Work request: From the records below, count the lines holding the string "vercel". Only the number is wanted.

Stored records
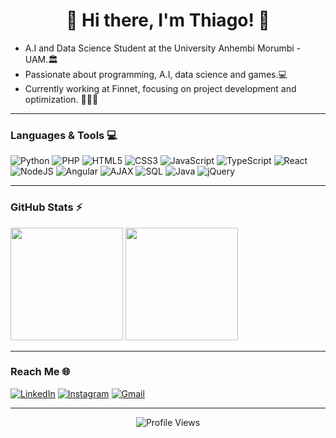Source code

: <h1 align="center">👾 Hi there, I'm Thiago! 👾</h1>

<p align="center">
  <ul>
    <li>A.I and Data Science Student at the University Anhembi Morumbi - UAM.🏛️</li>
    <li>Passionate about programming, A.I, data science and games.💻</li>
    <li>Currently working at Finnet, focusing on project development and optimization. 👨🏻‍💻</li>
  </ul>
</p>

---

### Languages & Tools 💻

<p align="left">
  <img src="https://img.shields.io/badge/Python-3776AB?style=for-the-badge&logo=python&logoColor=white" alt="Python"/>
  <img src="https://img.shields.io/badge/PHP-777BB4?style=for-the-badge&logo=php&logoColor=white" alt="PHP"/>
  <img src="https://img.shields.io/badge/HTML5-E34F26?style=for-the-badge&logo=html5&logoColor=white" alt="HTML5"/>
  <img src="https://img.shields.io/badge/CSS3-1572B6?style=for-the-badge&logo=css3&logoColor=white" alt="CSS3"/>
  <img src="https://img.shields.io/badge/JavaScript-F7DF1E?style=for-the-badge&logo=javascript&logoColor=black" alt="JavaScript"/>
  <img src="https://img.shields.io/badge/TypeScript-007ACC?style=for-the-badge&logo=typescript&logoColor=white" alt="TypeScript"/>
  <img src="https://img.shields.io/badge/React-20232A?style=for-the-badge&logo=react&logoColor=61DAFB" alt="React"/>
  <img src="https://img.shields.io/badge/Node.js-339933?style=for-the-badge&logo=nodedotjs&logoColor=white" alt="NodeJS"/>
  <img src="https://img.shields.io/badge/Angular-DD0031?style=for-the-badge&logo=angular&logoColor=white" alt="Angular"/>
  <img src="https://img.shields.io/badge/AJAX-FF8C00?style=for-the-badge&logo=ajax&logoColor=white" alt="AJAX"/>
  <img src="https://img.shields.io/badge/SQL-003B57?style=for-the-badge&logo=postgresql&logoColor=white" alt="SQL"/>
  <img src="https://img.shields.io/badge/Java-007396?style=for-the-badge&logo=java&logoColor=white" alt="Java"/>
  <img src="https://img.shields.io/badge/jQuery-0769AD?style=for-the-badge&logo=jquery&logoColor=white" alt="jQuery"/>


  
</p>

---

### GitHub Stats ⚡

<p align="left">
  <img height="180em" src="https://github-readme-stats.vercel.app/api?username=diniz13&show_icons=true&theme=react&include_all_commits=true&count_private=true"/>
  <img height="180em" src="https://github-readme-stats.vercel.app/api/top-langs/?username=diniz13&layout=compact&langs_count=8&theme=react"/>
</p>


---

### Reach Me 🌐

<p align="left">
  <a href="https://www.linkedin.com/in/thiago-diniz-cabral-6051b21a3/"><img src="https://img.shields.io/badge/LinkedIn-0077B5?style=for-the-badge&logo=linkedin&logoColor=white" alt="LinkedIn"/></a>
  <a href="https://www.instagram.com/mendigxs/"><img src="https://img.shields.io/badge/Instagram-E4405F?style=for-the-badge&logo=instagram&logoColor=white" alt="Instagram"/></a>
  <a href="mailto:thiago.diniz.cabral@outlook.com"><img src="https://img.shields.io/badge/Gmail-D14836?style=for-the-badge&logo=gmail&logoColor=white" alt="Gmail"/></a>
</p>

---

<p align="center">
  <img src="https://komarev.com/ghpvc/?username=diniz13&color=blue" alt="Profile Views"/>
</p>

Solution: 2